WHAT NEEDS TO BE DONE >> Below is a listing. Write out exactly its lines between the one holding "U.S. Geological Survey." and the one holding "Vallet, A., B.", inclusive.

DATASET >>
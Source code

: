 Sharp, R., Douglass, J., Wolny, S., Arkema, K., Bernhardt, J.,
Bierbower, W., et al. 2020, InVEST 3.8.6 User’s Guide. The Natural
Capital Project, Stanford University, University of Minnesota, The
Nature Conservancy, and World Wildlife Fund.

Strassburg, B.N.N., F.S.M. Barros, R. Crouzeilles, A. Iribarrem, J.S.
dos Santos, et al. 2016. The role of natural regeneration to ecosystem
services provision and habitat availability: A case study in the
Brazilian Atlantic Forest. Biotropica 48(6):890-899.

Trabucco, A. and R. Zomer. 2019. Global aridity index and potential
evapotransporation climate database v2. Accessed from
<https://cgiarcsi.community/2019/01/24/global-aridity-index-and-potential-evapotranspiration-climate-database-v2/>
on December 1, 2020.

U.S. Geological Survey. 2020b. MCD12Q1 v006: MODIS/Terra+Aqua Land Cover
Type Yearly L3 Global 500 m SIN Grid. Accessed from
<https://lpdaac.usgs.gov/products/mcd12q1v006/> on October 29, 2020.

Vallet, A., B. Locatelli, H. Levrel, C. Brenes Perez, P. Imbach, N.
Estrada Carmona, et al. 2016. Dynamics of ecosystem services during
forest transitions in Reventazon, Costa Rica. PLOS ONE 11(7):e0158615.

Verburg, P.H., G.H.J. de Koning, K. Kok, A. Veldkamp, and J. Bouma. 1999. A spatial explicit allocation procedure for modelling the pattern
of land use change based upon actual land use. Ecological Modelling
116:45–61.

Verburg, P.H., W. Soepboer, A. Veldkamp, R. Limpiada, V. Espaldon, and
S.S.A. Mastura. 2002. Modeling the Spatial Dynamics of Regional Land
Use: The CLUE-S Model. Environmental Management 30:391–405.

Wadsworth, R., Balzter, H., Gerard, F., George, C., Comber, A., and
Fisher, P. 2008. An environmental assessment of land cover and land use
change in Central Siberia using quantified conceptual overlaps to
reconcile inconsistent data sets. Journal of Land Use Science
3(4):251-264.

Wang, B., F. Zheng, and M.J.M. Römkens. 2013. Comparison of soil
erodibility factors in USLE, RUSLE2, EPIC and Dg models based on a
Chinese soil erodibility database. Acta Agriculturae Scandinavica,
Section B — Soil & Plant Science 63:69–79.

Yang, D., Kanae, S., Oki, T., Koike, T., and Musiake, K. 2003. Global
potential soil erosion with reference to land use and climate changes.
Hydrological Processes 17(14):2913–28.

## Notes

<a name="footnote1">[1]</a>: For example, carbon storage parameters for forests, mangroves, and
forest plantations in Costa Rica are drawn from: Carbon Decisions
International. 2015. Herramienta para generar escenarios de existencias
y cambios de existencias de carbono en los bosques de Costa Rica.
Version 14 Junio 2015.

WORKED SOLUTION >>
U.S. Geological Survey. 2020b. MCD12Q1 v006: MODIS/Terra+Aqua Land Cover
Type Yearly L3 Global 500 m SIN Grid. Accessed from
<https://lpdaac.usgs.gov/products/mcd12q1v006/> on October 29, 2020.

Vallet, A., B. Locatelli, H. Levrel, C. Brenes Perez, P. Imbach, N.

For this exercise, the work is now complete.